[Listed entries]

_ _ _ _ _

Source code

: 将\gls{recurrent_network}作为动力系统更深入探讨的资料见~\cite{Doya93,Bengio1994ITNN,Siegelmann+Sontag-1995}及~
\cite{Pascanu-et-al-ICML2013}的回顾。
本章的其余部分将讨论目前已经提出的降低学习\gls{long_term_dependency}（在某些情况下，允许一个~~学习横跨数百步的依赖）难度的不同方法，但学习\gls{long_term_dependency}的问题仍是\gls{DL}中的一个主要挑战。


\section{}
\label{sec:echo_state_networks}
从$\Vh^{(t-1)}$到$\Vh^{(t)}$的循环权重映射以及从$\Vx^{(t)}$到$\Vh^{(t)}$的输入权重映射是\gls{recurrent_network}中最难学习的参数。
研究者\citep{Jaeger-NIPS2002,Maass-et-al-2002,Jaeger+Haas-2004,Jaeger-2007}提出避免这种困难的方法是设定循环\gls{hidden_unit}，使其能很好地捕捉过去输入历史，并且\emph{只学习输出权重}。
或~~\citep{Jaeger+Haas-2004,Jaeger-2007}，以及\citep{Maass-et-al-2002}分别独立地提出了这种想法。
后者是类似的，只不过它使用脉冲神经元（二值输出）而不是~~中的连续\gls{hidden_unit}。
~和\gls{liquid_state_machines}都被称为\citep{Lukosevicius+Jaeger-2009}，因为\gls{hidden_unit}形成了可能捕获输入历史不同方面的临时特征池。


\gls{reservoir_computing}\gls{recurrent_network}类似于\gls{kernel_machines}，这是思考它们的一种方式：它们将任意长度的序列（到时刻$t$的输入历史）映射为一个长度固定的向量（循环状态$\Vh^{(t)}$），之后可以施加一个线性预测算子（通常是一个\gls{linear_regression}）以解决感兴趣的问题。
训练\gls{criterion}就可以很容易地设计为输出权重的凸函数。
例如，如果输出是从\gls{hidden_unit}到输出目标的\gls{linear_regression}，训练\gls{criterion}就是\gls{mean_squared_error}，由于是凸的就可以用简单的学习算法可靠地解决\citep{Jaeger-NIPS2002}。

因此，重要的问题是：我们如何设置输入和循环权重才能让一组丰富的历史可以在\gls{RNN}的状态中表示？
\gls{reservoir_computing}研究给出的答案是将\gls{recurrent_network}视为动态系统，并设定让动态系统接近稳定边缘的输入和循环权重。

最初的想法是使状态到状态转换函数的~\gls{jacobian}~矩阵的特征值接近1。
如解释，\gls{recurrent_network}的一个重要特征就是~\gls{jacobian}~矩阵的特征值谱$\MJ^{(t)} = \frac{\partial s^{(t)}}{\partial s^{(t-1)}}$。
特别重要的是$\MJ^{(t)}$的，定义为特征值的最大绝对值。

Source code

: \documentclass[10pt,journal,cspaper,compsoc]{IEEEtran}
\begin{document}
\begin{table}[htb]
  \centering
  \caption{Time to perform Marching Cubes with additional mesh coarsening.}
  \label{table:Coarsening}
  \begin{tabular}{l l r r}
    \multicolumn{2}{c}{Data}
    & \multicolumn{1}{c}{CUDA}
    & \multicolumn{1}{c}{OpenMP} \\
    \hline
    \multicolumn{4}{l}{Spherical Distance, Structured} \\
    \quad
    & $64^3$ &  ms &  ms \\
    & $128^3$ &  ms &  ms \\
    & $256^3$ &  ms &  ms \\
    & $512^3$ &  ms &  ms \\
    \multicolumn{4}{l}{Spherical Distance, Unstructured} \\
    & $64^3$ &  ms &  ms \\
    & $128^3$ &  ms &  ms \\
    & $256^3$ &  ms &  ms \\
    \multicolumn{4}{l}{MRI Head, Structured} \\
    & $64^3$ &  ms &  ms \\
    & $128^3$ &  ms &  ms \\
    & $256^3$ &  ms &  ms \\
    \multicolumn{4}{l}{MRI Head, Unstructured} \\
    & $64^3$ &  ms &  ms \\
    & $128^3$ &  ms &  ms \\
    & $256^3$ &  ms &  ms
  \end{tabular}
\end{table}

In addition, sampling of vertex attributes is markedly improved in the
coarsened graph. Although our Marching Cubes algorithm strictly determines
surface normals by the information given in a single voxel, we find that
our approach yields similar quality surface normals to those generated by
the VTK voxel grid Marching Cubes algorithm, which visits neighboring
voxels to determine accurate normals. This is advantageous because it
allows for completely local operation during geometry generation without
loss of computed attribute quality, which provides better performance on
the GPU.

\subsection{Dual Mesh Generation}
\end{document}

_ _ _ _ _

[Task to carry out] Working through the records above, copy each line in which "Maass" is found.

[Answer for this exercise]
研究者\citep{Jaeger-NIPS2002,Maass-et-al-2002,Jaeger+Haas-2004,Jaeger-2007}提出避免这种困难的方法是设定循环\gls{hidden_unit}，使其能很好地捕捉过去输入历史，并且\emph{只学习输出权重}。
或~~\citep{Jaeger+Haas-2004,Jaeger-2007}，以及\citep{Maass-et-al-2002}分别独立地提出了这种想法。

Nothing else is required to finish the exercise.